Document images with source code:
● ● ● ●

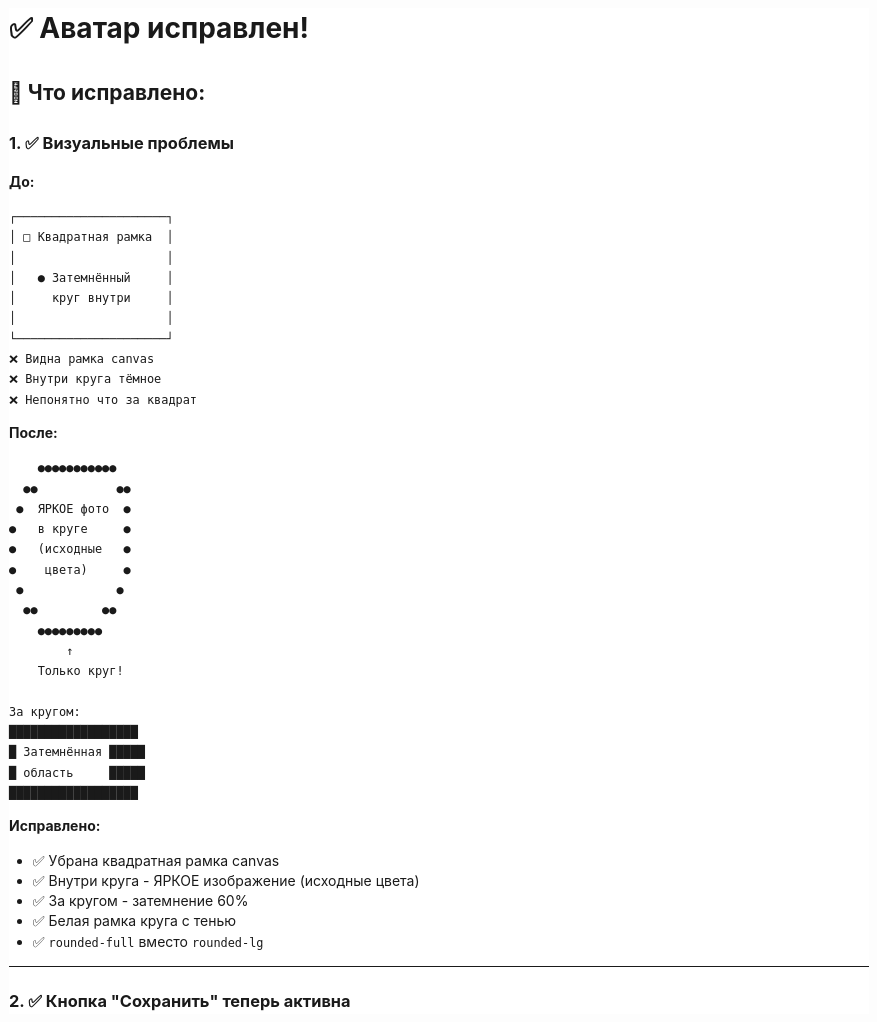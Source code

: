 # ✅ Аватар исправлен!

## 🎯 Что исправлено:

### 1. ✅ Визуальные проблемы

**До:**
```
┌─────────────────────┐
│ □ Квадратная рамка  │
│                     │
│   ● Затемнённый     │
│     круг внутри     │
│                     │
└─────────────────────┘
❌ Видна рамка canvas
❌ Внутри круга тёмное
❌ Непонятно что за квадрат
```

**После:**
```
    ●●●●●●●●●●●
  ●●           ●●
 ●  ЯРКОЕ фото  ●
●   в круге     ●
●   (исходные   ●
●    цвета)     ●
 ●             ●
  ●●         ●●
    ●●●●●●●●●
        ↑
    Только круг!
    
За кругом:
██████████████████
█ Затемнённая █████
█ область     █████
██████████████████
```

**Исправлено:**
- ✅ Убрана квадратная рамка canvas
- ✅ Внутри круга - ЯРКОЕ изображение (исходные цвета)
- ✅ За кругом - затемнение 60%
- ✅ Белая рамка круга с тенью
- ✅ `rounded-full` вместо `rounded-lg`

---

### 2. ✅ Кнопка "Сохранить" теперь активна
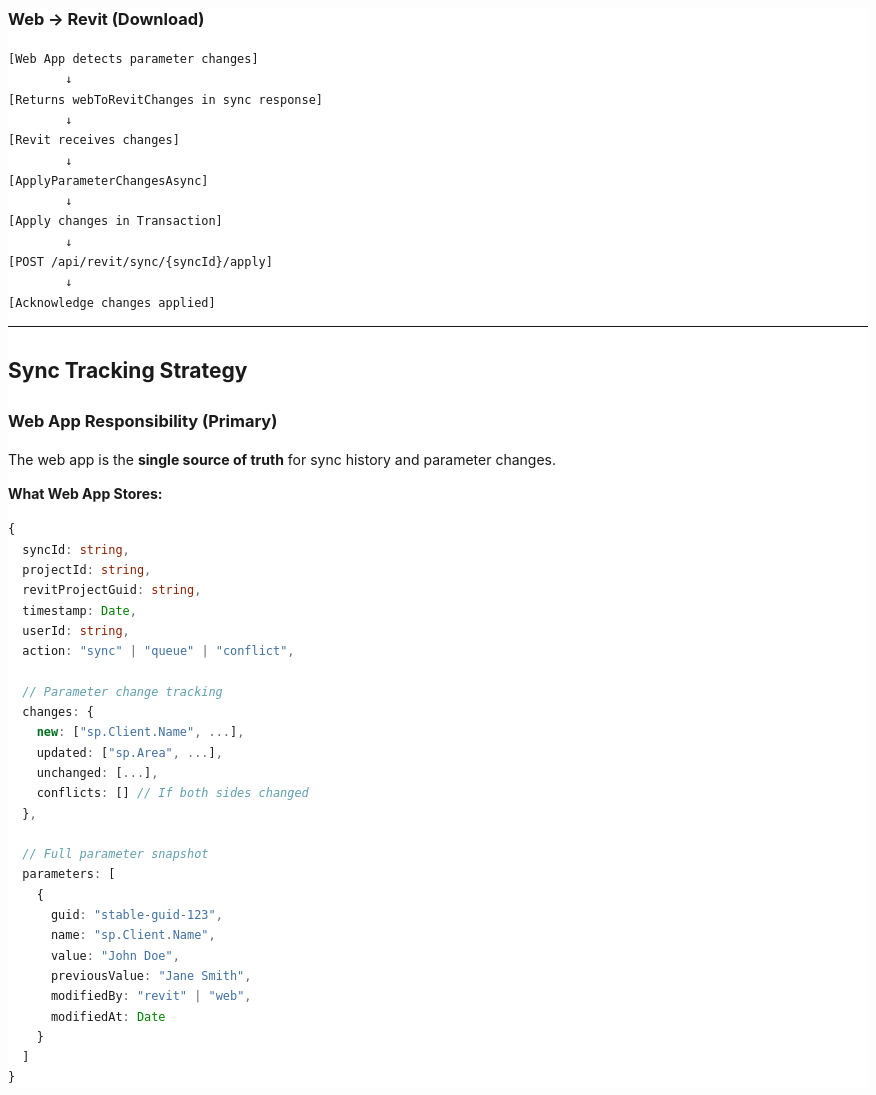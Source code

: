 ### Web → Revit (Download)

```
[Web App detects parameter changes]
        ↓
[Returns webToRevitChanges in sync response]
        ↓
[Revit receives changes]
        ↓
[ApplyParameterChangesAsync]
        ↓
[Apply changes in Transaction]
        ↓
[POST /api/revit/sync/{syncId}/apply]
        ↓
[Acknowledge changes applied]
```

---

## Sync Tracking Strategy

### Web App Responsibility (Primary)

The web app is the **single source of truth** for sync history and parameter changes.

**What Web App Stores:**
```typescript
{
  syncId: string,
  projectId: string,
  revitProjectGuid: string,
  timestamp: Date,
  userId: string,
  action: "sync" | "queue" | "conflict",
  
  // Parameter change tracking
  changes: {
    new: ["sp.Client.Name", ...],
    updated: ["sp.Area", ...],
    unchanged: [...],
    conflicts: [] // If both sides changed
  },
  
  // Full parameter snapshot
  parameters: [
    {
      guid: "stable-guid-123",
      name: "sp.Client.Name",
      value: "John Doe",
      previousValue: "Jane Smith",
      modifiedBy: "revit" | "web",
      modifiedAt: Date
    }
  ]
}
```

● ● ● ●

### What this task involves
Pictures are to be left out; repeat all the remaining data exactly.

### Reply to the task
Source code

: # ✅ Аватар исправлен!

## 🎯 Что исправлено:

### 1. ✅ Визуальные проблемы

**До:**
```
┌─────────────────────┐
│ □ Квадратная рамка  │
│                     │
│   ● Затемнённый     │
│     круг внутри     │
│                     │
└─────────────────────┘
❌ Видна рамка canvas
❌ Внутри круга тёмное
❌ Непонятно что за квадрат
```

**После:**
```
    ●●●●●●●●●●●
  ●●           ●●
 ●  ЯРКОЕ фото  ●
●   в круге     ●
●   (исходные   ●
●    цвета)     ●
 ●             ●
  ●●         ●●
    ●●●●●●●●●
        ↑
    Только круг!
    
За кругом:
██████████████████
█ Затемнённая █████
█ область     █████
██████████████████
```

**Исправлено:**
- ✅ Убрана квадратная рамка canvas
- ✅ Внутри круга - ЯРКОЕ изображение (исходные цвета)
- ✅ За кругом - затемнение 60%
- ✅ Белая рамка круга с тенью
- ✅ `rounded-full` вместо `rounded-lg`

---

### 2. ✅ Кнопка "Сохранить" теперь активна
Source code

: ### Web → Revit (Download)

```
[Web App detects parameter changes]
        ↓
[Returns webToRevitChanges in sync response]
        ↓
[Revit receives changes]
        ↓
[ApplyParameterChangesAsync]
        ↓
[Apply changes in Transaction]
        ↓
[POST /api/revit/sync/{syncId}/apply]
        ↓
[Acknowledge changes applied]
```

---

## Sync Tracking Strategy

### Web App Responsibility (Primary)

The web app is the **single source of truth** for sync history and parameter changes.

**What Web App Stores:**
```typescript
{
  syncId: string,
  projectId: string,
  revitProjectGuid: string,
  timestamp: Date,
  userId: string,
  action: "sync" | "queue" | "conflict",
  
  // Parameter change tracking
  changes: {
    new: ["sp.Client.Name", ...],
    updated: ["sp.Area", ...],
    unchanged: [...],
    conflicts: [] // If both sides changed
  },
  
  // Full parameter snapshot
  parameters: [
    {
      guid: "stable-guid-123",
      name: "sp.Client.Name",
      value: "John Doe",
      previousValue: "Jane Smith",
      modifiedBy: "revit" | "web",
      modifiedAt: Date
    }
  ]
}
```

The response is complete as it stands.